Multiomics Analysis Reveals Extensive Remodeling of the Extracellular Matrix and Cellular Metabolism Due to Plakophilin-2 Knockdown in Guinea Pigs

Arrhythmogenic right ventricular cardiomyopathy (ARVC) is a leading cause of sudden cardiac death (SCD) in young individuals, yet the mechanisms underlying its pathogenesis, particularly the role of plakophilin-2 (PKP2), remain incompletely understood. This study aimed to elucidate the profile of molecular and metabolic consequences of PKP2 knockdown in a guinea pig model of ARVC. We employed adeno-associated virus serotype 9 (AAV9) to deliver PKP2 shRNA, establishing a model that recapitulates key features of human ARVC, including right ventricular (RV) enlargement, sudden death, and cardiac lipid accumulation.
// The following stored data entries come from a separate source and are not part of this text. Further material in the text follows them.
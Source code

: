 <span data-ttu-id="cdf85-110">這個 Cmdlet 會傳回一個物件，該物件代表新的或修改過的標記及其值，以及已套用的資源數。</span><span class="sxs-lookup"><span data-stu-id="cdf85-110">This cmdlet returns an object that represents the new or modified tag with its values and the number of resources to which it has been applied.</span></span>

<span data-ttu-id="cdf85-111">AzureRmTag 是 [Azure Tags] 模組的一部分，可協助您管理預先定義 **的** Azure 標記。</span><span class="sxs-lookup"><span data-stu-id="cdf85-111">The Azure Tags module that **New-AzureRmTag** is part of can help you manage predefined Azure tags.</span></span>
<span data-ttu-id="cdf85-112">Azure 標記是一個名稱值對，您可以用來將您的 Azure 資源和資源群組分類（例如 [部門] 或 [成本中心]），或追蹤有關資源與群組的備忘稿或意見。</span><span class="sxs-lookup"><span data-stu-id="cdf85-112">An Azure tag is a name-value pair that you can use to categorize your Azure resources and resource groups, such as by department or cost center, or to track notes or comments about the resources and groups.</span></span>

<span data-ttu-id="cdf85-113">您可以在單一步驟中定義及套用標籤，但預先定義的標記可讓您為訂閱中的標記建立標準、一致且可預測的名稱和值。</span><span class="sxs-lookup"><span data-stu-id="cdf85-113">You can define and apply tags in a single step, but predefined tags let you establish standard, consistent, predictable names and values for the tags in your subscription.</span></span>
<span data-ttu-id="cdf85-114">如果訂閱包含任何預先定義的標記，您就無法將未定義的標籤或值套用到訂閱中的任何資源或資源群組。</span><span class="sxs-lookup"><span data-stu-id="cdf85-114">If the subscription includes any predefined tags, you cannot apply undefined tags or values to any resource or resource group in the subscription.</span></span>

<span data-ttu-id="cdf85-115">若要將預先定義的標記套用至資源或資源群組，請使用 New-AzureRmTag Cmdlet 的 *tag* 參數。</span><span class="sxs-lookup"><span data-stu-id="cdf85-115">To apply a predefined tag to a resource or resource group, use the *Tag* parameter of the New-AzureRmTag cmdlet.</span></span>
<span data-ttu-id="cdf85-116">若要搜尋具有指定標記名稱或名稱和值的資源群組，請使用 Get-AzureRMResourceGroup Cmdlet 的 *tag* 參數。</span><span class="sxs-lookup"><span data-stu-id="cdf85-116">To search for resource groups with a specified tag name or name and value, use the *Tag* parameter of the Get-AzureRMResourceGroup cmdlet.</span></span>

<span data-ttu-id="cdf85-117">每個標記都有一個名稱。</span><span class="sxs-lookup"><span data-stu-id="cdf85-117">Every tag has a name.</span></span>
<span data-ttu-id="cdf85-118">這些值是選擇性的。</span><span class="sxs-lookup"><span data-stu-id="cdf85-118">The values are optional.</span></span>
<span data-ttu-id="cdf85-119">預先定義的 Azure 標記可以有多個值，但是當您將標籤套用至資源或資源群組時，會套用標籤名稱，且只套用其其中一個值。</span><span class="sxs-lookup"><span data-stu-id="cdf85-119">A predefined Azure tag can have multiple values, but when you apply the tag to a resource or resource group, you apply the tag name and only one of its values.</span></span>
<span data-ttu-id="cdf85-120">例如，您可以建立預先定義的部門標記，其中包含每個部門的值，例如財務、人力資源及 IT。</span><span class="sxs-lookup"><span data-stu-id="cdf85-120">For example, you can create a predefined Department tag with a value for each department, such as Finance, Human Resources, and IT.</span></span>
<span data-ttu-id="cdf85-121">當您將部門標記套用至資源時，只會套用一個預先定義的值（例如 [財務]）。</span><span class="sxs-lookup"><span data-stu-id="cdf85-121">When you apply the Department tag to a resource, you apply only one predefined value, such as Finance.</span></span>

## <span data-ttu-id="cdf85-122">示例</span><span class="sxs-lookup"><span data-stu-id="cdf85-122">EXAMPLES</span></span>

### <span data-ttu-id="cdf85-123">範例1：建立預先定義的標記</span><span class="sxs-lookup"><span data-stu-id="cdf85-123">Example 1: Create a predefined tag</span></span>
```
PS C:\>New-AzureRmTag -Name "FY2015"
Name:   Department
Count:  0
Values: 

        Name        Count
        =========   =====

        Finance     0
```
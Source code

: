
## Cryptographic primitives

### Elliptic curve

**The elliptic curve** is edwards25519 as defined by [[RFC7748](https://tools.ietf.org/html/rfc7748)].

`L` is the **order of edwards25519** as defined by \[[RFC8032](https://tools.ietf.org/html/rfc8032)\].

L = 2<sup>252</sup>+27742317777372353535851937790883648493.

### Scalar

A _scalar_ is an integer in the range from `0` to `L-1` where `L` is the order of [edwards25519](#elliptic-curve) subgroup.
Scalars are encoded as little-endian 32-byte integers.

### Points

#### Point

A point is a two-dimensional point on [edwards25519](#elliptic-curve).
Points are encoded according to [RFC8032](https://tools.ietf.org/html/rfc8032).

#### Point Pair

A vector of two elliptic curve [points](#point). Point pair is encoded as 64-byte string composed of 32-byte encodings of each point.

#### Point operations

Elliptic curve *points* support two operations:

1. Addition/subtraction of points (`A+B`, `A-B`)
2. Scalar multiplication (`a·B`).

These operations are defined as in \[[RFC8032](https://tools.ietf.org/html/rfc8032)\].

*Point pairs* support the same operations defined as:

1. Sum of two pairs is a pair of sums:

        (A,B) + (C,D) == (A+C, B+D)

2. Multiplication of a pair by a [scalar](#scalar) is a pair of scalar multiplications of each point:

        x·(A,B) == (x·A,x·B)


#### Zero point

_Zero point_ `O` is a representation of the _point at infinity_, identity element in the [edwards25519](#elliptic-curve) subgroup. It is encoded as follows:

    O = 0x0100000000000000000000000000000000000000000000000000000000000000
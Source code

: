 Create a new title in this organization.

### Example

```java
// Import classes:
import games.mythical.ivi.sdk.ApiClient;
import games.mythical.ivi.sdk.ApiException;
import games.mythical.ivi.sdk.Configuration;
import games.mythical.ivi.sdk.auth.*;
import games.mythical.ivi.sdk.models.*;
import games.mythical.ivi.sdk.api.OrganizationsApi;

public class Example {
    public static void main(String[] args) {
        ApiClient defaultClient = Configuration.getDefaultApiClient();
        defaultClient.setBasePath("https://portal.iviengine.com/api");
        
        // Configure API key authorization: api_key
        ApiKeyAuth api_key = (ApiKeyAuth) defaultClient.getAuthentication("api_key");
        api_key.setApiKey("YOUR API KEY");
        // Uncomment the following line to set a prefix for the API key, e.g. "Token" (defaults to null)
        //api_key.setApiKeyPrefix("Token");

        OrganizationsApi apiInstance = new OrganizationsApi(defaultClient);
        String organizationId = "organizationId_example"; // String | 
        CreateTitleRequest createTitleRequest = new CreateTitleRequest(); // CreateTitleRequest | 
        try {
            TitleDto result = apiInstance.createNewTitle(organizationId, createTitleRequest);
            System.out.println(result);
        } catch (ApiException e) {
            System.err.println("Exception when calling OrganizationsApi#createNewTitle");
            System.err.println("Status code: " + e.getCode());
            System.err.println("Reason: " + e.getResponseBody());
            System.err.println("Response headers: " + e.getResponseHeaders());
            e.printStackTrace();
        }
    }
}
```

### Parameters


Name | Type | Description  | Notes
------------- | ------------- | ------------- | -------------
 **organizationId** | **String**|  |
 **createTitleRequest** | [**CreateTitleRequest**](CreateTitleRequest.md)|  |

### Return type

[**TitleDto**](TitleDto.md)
Proteomic analysis revealed significant dysregulation of extracellular matrix (ECM) proteins, PI3K-Akt signaling, and energy metabolism in PKP2-deficient RVs. Metabolomic profiling further highlighted alterations in lipid metabolism and inter-metabolites of TCA cycle, with a notable shift towards fatty acid oxidation. These findings suggest that PKP2 deficiency triggers a cascade of molecular events leading to ECM remodeling, metabolic reconfiguration, and potential mitochondrial dysfunction, which may contribute to the development of ARVC. Our study provides novel insights into the early molecular mechanisms of ARVC and identifies potential therapeutic targets for this underexplored disease.